(Your objective) Copy, from the entries below, each line where the word "videojuegos" can be found.

┄┄┄┄┄┄┄┄┄┄

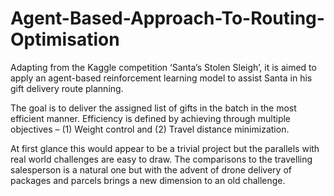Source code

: # Agent-Based-Approach-To-Routing-Optimisation

Adapting from the Kaggle competition ‘Santa’s Stolen Sleigh’, it is aimed to apply an agent-based reinforcement learning model to assist Santa in his gift delivery route planning.

The goal is to deliver the assigned list of gifts in the batch in the most efficient manner. Efficiency is defined by achieving through multiple objectives – (1) Weight control and (2) Travel distance minimization.

At first glance this would appear to be a trivial project but the parallels with real world challenges are easy to draw. The comparisons to the travelling salesperson is a natural one but with the advent of drone delivery of packages and parcels brings a new dimension to an old challenge.
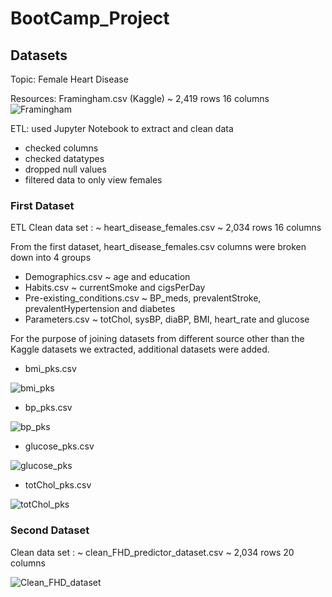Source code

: # __BootCamp_Project__

## __Datasets__

Topic: 		Female Heart Disease

Resources:	Framingham.csv (Kaggle)		                    ~ 2,419 rows 16 columns
![Framingham](https://user-images.githubusercontent.com/87670915/129682836-55eed5c2-4193-4567-93fa-e6b23dd4e668.png)


ETL:        used Jupyter Notebook to extract and clean data
-   checked columns
-   checked datatypes
-   dropped null values
-   filtered data to only view females

### __First Dataset__ 
ETL Clean data set :    ~ heart_disease_females.csv       ~ 2,034 rows 16 columns

From the first dataset, heart_disease_females.csv columns were broken down into 4 groups
-   Demographics.csv                                      ~ age and education
-   Habits.csv                                            ~ currentSmoke and cigsPerDay
-   Pre-existing_conditions.csv                           ~ BP_meds, prevalentStroke, prevalentHypertension and diabetes
-   Parameters.csv                                        ~ totChol, sysBP, diaBP, BMI, heart_rate and glucose

For the purpose of joining datasets from different source other than the Kaggle datasets we extracted, additional datasets were added.

-   bmi_pks.csv

![bmi_pks](https://user-images.githubusercontent.com/87670915/129682833-7fd5cf43-e014-454b-ac53-97dcd4283d28.png)

-   bp_pks.csv
  
![bp_pks](https://user-images.githubusercontent.com/87670915/129682835-449e5766-613c-4750-99d9-0da59164ab18.png)

-   glucose_pks.csv
   
![glucose_pks](https://user-images.githubusercontent.com/87670915/129682839-33e50c5d-ac1f-442a-9eb4-b41580999d0b.png)

-   totChol_pks.csv
  
![totChol_pks](https://user-images.githubusercontent.com/87670915/129682838-4970eb38-4e71-45fa-a1e7-1fe8071ccbde.png)

### __Second Dataset__    
Clean data set :       ~ clean_FHD_predictor_dataset.csv  ~ 2,034 rows 20 columns

![Clean_FHD_dataset](https://user-images.githubusercontent.com/87670915/129683504-6b9ba100-9684-4988-896f-41311438721e.png)



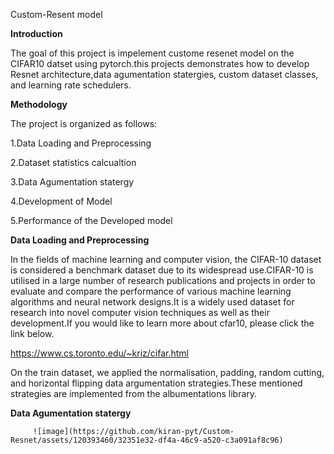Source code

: Custom-Resent model

**Introduction**

The goal of this project is impelement custome resenet model on the CIFAR10 datset using pytorch.this projects demonstrates how to develop Resnet architecture,data agumentation statergies, custom dataset classes, and learning rate schedulers.

**Methodology**

 The project is organized as follows: 
 
 1.Data Loading and Preprocessing

 2.Dataset statistics calcualtion

 3.Data Agumentation statergy 

 4.Development of Model
 
 5.Performance of the Developed model

 **Data Loading and Preprocessing**

 In the fields of machine learning and computer vision, the CIFAR-10 dataset is considered a benchmark dataset due to its widespread use.CIFAR-10 is utilised in a large number of research publications and projects in order to evaluate and compare the performance of various machine learning algorithms and neural network designs.It is a widely used dataset for research into novel computer vision techniques as well as their development.If you would like to learn more about cfar10, please click the link below.

  https://www.cs.toronto.edu/~kriz/cifar.html

On the train dataset, we applied the normalisation, padding, random cutting, and horizontal flipping data argumentation strategies.These mentioned strategies are implemented from the albumentations library.

 **Data Agumentation statergy**

         ![image](https://github.com/kiran-pyt/Custom-Resnet/assets/120393460/32351e32-df4a-46c9-a520-c3a091af8c96)


            

          










 





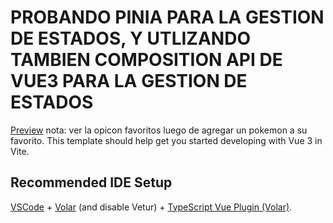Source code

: # PROBANDO PINIA PARA LA GESTION DE ESTADOS, Y UTLIZANDO TAMBIEN COMPOSITION API DE VUE3 PARA LA GESTION DE ESTADOS
 [Preview](https://compositionapi-vue3-probandopinia.netlify.app/)
 nota: ver la opicon favoritos luego de agregar un pokemon a su favorito.
This template should help get you started developing with Vue 3 in Vite.

## Recommended IDE Setup

[VSCode](https://code.visualstudio.com/) + [Volar](https://marketplace.visualstudio.com/items?itemName=Vue.volar) (and disable Vetur) + [TypeScript Vue Plugin (Volar)](https://marketplace.visualstudio.com/items?itemName=Vue.vscode-typescript-vue-plugin).

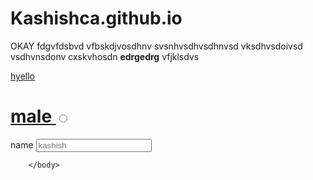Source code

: # Kashishca.github.io
<!DOCTYPE html>
<html>
    <head>
        <title>hi</title>
        </head>
        <body>

<p> OKAY fdgvfdsbvd vfbskdjvosdhnv svsnhvsdhvsdhnvsd vksdhvsdoivsd vsdhvnsdonv cxskvhosdn <b>edrgedrg</b>  vfjklsdvs  </p>
<a href="https://www.youtube.com/?gl=IN">hyello 


<h1>
    <div>
        <label for="gender-male">male</label>   
        <input type="radio" name="gender-choic" value="choice">   
    </div>                                                                                                                                                                                                                                                                                                                                                                                                                                                                                                                                                                                                                                                                                                                                                                                                                                                                                                                                                                                                                                                                                                                                                                                                                                                                                                                                                                                                                                                                                                                                                                                      </a>
</h1>


<div id="reg-form">
    <form action="" method="">
        <label for="first">name</label>
        <input type="text" name="firsts" placeholder="kashish" >

    
  

        </body>
            
</html>                                           
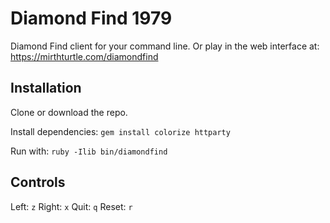 # Diamond Find 1979

Diamond Find client for your command line. Or play in the web interface at: https://mirthturtle.com/diamondfind

## Installation

Clone or download the repo.

Install dependencies: `gem install colorize httparty`

Run with: `ruby -Ilib bin/diamondfind`

## Controls

Left: `z`
Right: `x`
Quit: `q`
Reset: `r`

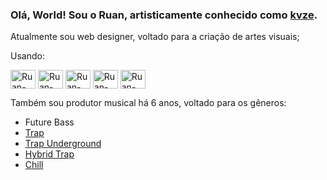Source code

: ### Olá, World! Sou o Ruan, artisticamente conhecido como [kvze](https://soundcloud.com/kvzemusic/).
<div>
  <p>Atualmente sou web designer, voltado para a criação de artes visuais;</p>

Usando:
  <div>
     <img align="center" alt="Ruan-PR" height="30" width="40" src="https://cdn.jsdelivr.net/gh/devicons/devicon/icons/premierepro/premierepro-original.svg"/>
   <img align="center" alt="Ruan-AE" height="30" width="40" src="https://cdn.jsdelivr.net/gh/devicons/devicon/icons/aftereffects/aftereffects-original.svg"/>
   <img align="center" alt="Ruan-PS" height="30" width="40" src="https://cdn.jsdelivr.net/gh/devicons/devicon/icons/photoshop/photoshop-line.svg"/>
  <img align="center" alt="Ruan-VSCD" height="30" width="40" src="https://cdn.jsdelivr.net/gh/devicons/devicon/icons/visualstudio/visualstudio-plain.svg" />
<img align="center" alt="Ruan-FIGMA" height="30" width="40" src="https://cdn.jsdelivr.net/gh/devicons/devicon/icons/figma/figma-original.svg"/>
    
  </div>
  <p>Também sou produtor musical há 6 anos, voltado para os gêneros:</p>
</div>

  * Future Bass
  * [Trap](https://soundcloud.com/kvzemusic/rl-grime-core-alonee-remix?si=4de23d83d78b4d80919d81abd7525449&utm_source=clipboard&utm_medium=text&utm_campaign=social_sharing)
  * [Trap Underground](https://soundcloud.com/kvzemusic/zero?si=f8f61b664c7f4e25ab4159fdad461d5f&utm_source=clipboard&utm_medium=text&utm_campaign=social_sharing)
  * [Hybrid Trap](https://soundcloud.com/kvzemusic/whathisthebass?si=0f657dfe683b43e9a68501d7487a123a&utm_source=clipboard&utm_medium=text&utm_campaign=social_sharing)
  * [Chill](https://soundcloud.com/kvzemusic/afterlife?si=cfd1e95a6543459abbfcc081ff141e47&utm_source=clipboard&utm_medium=text&utm_campaign=social_sharing)

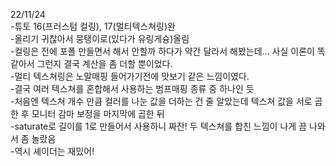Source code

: 22/11/24  
-튜토 16(프러스텀 컬링), 17(멀티텍스쳐링)완  
-올리기 귀찮아서 뭉탱이로(있다가 유링게슝)올림  
-컬링은 전에 포폴 만들면서 해서 안할까 하다가 약간 달라서 해봤는데... 사실 이론이 똑같아서 그런지 결국 계산을 좀 더할 뿐이었다.  
-멀티 텍스쳐링은 노말매핑 들어가기전에 맛보기 같은 느낌이였다.  
-결국 여러 텍스쳐를 혼합해서 사용하는 범프매핑 종류 중 하나인 듯  
-처음엔 텍스쳐 개수 만큼 컬러를 나눈 값을 더하는 건 줄 알았는데 텍스쳐 값을 서로 곱한 후 모니터 감마 보정을 마지막에 곱한 뒤  
-saturate로 길이를 1로 만들어서 사용하니 짜잔! 두 텍스쳐를 합친 느낌이 나게 끔 나와서 좀 놀랐음  
-역시 셰이더는 재밌어!  
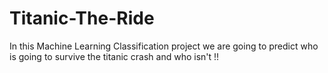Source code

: # Titanic-The-Ride
In this Machine Learning Classification project we are going to predict who is going to survive the titanic crash and who isn't !!
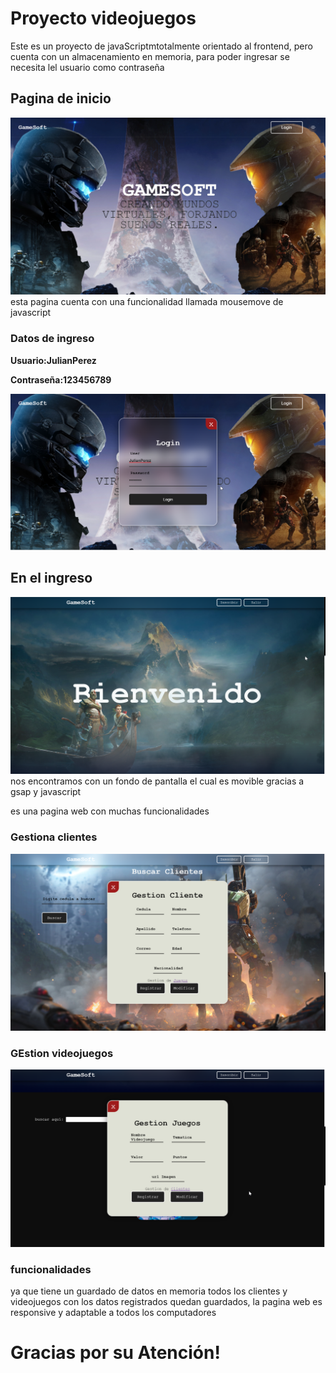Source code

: # Proyecto videojuegos

Este es un proyecto de javaScriptmtotalmente orientado al frontend, pero cuenta con un almacenamiento en memoria, para poder ingresar se necesita lel usuario como contraseña

## Pagina de inicio
![alt text](img/1.png)
esta pagina cuenta con una funcionalidad llamada mousemove de javascript

### Datos de ingreso

**Usuario:JulianPerez**
</br>

**Contraseña:123456789**

![alt text](img/3.png)

## En el ingreso

![alt text](img/4.png)
nos encontramos con un fondo de pantalla el cual es movible gracias a gsap y javascript

es una pagina web con muchas funcionalidades

### Gestiona clientes
![alt text](img/5.png)
### GEstion videojuegos
![alt text](img/6.png)

### funcionalidades
ya que tiene un guardado de datos en memoria todos los clientes y videojuegos con los datos registrados quedan guardados, la pagina web es responsive y adaptable a todos los computadores

# Gracias por su Atención!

┄┄┄┄┄┄┄┄┄┄

(Problem solution)
: # Proyecto videojuegos
### GEstion videojuegos
ya que tiene un guardado de datos en memoria todos los clientes y videojuegos con los datos registrados quedan guardados, la pagina web es responsive y adaptable a todos los computadores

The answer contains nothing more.